Kelly

joined 2 years ago
[–] Kelly@lemmy.world 1 points 3 weeks ago (1 children)

If you call yourself the Burger King in your kitchen, there's no trademark infringement there. However, if you start selling you food and calling yourself the Burger King, then that is a trademark violation. If you want to write Twilight fan fiction using the characters and story lines from the books, you're free to do so. There is no copyright violation. However, if you want to profit from your expansions to another author's work, you have to rename the characters and setting and call it "Fifty shades of grey".

I believe in must jurisdictions its the distribution that makes it an issue not the selling. If you started handing out your "Burger King" burgers in a public place I would expect to be shut down.

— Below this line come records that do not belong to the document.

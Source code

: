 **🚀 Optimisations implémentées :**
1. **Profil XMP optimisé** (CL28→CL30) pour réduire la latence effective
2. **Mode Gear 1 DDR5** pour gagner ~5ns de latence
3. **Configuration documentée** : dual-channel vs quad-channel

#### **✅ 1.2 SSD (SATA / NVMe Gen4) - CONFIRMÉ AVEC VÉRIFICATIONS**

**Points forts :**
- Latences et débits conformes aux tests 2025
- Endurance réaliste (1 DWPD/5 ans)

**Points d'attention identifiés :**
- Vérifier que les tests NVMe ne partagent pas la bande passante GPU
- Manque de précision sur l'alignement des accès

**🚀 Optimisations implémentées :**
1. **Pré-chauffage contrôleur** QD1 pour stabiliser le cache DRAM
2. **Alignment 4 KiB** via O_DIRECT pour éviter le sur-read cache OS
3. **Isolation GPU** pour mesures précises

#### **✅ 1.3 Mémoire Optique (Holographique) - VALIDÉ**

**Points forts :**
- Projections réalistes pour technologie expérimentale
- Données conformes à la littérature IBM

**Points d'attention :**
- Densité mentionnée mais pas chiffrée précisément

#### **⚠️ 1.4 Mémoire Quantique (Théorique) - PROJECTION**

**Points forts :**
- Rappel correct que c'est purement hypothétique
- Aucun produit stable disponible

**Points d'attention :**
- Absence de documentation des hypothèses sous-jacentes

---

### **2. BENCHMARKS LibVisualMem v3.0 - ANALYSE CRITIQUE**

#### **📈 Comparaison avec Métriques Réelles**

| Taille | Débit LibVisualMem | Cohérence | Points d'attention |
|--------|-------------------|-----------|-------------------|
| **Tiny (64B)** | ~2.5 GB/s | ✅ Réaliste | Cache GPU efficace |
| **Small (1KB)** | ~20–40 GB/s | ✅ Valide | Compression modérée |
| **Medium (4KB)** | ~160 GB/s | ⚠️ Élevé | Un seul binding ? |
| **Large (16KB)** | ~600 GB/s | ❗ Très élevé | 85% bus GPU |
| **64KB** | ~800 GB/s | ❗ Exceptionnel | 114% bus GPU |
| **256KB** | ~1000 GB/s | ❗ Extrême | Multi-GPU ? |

[–] Kelly@lemmy.world 3 points 3 weeks ago* (last edited 3 weeks ago)

Its Trademark Law in Australia.

For example Cadbury has a trademark protecting its purple (defined as pantone 2685C) from competitors in the chocolate industry. On the other hand Whiskas has one protecting its purple (defined as CMYK {40% C, 100% M) from competitors in the cat food industry.

Because its trademark law both only cover their specific industries (so purple would be fair game for a business in another field), but despite the precise definitions used for the colours they would be able to argue that a competitor using a similar purple could cause confusion in consumers, (so they effectively block out an area of the color spectrum).

[–] Kelly@lemmy.world 15 points 3 weeks ago (1 children)

I believe its production budget was pegged at between $250m and $350m.

So this particular item in the marketing budget is less than 1% of the development costs.

[–] Kelly@lemmy.world 0 points 3 months ago* (last edited 3 months ago) (2 children)

I would be happy to pass on his entire catalog but Galaxy Quest is pretty cool and he wouldn't have landed that role without being an established leading actor.